Task brief: Wherever a line in the records below contains "same", copy that line.

Recorded information:
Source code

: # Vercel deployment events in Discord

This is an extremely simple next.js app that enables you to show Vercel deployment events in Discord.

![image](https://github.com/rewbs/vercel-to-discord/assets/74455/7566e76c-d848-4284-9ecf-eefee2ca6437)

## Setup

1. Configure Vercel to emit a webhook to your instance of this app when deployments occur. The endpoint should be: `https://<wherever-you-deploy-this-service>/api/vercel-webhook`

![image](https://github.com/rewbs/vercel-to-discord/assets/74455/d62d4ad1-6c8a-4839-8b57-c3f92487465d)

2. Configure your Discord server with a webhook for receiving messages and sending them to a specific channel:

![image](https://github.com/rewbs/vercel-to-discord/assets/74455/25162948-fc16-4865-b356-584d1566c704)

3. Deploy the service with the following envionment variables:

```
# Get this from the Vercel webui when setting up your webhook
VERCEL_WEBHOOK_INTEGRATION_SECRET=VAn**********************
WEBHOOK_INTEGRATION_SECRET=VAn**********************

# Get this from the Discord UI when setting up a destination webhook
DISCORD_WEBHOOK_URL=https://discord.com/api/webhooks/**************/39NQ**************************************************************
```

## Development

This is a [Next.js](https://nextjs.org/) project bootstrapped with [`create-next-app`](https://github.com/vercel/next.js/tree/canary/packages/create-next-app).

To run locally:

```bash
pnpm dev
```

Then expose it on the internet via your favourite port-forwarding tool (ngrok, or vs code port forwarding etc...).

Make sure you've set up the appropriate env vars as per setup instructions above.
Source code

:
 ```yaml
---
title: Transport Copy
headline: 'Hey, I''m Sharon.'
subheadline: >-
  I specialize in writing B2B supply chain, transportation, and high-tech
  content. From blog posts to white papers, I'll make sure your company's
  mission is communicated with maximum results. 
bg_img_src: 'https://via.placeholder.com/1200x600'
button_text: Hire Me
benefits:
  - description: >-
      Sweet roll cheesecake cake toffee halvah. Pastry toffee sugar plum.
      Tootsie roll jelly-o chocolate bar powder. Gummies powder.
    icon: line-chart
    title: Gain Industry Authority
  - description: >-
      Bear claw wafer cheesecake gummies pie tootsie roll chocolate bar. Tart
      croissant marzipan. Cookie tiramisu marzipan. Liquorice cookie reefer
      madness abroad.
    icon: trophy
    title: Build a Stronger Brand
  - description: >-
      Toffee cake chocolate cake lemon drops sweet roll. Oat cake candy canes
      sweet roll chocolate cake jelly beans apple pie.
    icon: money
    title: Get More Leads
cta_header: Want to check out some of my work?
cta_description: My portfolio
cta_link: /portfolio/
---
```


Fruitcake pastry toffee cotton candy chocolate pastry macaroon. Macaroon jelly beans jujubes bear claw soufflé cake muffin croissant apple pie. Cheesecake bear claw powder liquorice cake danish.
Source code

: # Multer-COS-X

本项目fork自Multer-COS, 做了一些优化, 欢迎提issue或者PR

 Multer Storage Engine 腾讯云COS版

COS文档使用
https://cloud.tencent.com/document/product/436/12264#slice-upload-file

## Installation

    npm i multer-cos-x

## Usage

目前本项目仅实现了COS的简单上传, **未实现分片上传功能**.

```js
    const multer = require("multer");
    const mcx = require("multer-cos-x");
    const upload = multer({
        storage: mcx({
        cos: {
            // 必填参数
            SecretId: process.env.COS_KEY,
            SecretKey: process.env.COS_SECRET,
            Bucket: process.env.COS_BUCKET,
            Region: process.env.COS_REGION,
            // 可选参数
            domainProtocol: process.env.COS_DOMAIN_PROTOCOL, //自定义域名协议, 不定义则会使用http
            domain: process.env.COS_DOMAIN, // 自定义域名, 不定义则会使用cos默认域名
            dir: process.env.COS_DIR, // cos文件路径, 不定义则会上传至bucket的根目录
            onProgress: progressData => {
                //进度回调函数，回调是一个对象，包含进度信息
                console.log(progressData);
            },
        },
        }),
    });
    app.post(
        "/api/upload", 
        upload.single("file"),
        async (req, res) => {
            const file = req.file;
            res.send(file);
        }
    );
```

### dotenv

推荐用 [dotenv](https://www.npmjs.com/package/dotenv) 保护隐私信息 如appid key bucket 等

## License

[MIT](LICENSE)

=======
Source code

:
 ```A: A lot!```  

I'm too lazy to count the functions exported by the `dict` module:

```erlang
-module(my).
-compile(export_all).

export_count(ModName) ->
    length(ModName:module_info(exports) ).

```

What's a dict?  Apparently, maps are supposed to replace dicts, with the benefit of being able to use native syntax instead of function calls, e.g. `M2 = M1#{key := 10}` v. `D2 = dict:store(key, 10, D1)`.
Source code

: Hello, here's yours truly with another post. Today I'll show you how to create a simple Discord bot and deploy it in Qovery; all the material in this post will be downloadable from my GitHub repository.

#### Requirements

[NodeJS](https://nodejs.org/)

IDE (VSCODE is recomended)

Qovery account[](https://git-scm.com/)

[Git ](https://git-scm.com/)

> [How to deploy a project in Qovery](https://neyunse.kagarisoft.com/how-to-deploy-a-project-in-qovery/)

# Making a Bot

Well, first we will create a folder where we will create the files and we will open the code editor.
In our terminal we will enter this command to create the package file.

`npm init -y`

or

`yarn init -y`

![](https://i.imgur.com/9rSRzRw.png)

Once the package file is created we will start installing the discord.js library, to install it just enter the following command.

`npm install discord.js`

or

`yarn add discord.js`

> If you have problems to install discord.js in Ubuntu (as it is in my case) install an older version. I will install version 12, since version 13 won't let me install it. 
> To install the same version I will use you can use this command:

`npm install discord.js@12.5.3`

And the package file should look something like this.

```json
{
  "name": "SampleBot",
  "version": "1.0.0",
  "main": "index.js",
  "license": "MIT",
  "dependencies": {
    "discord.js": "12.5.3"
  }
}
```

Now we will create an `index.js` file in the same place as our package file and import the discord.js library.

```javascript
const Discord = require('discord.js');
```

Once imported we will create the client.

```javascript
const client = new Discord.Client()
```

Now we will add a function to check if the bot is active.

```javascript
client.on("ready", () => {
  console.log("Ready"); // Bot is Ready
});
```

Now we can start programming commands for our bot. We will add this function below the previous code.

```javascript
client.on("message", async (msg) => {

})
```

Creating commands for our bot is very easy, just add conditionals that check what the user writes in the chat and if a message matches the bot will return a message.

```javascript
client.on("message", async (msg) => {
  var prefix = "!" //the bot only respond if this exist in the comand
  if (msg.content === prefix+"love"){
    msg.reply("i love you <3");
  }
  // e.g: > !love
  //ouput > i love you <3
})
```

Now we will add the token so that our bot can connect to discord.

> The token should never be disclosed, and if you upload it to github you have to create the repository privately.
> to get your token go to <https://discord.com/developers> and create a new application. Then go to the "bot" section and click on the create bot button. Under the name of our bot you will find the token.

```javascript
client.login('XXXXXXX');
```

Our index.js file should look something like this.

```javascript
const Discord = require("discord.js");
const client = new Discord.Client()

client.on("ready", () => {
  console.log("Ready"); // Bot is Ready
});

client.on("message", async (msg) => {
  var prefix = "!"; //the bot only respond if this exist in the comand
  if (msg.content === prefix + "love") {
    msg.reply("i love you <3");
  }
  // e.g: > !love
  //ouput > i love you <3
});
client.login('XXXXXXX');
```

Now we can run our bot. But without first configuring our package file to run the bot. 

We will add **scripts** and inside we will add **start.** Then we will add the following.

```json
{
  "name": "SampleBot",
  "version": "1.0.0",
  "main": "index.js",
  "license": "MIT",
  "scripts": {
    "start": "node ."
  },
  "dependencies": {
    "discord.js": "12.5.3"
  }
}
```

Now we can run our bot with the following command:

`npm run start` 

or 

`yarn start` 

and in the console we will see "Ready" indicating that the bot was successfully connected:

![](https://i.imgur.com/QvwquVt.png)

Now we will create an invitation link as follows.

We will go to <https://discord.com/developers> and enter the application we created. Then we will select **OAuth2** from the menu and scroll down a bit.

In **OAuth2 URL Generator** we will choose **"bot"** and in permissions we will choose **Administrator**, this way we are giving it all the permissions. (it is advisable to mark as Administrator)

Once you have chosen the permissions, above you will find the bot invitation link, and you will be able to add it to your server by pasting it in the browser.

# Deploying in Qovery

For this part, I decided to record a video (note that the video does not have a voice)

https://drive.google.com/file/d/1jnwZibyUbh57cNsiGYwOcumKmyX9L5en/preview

Answer to the problem:
> To install the same version I will use you can use this command:
Now we will create an `index.js` file in the same place as our package file and import the discord.js library.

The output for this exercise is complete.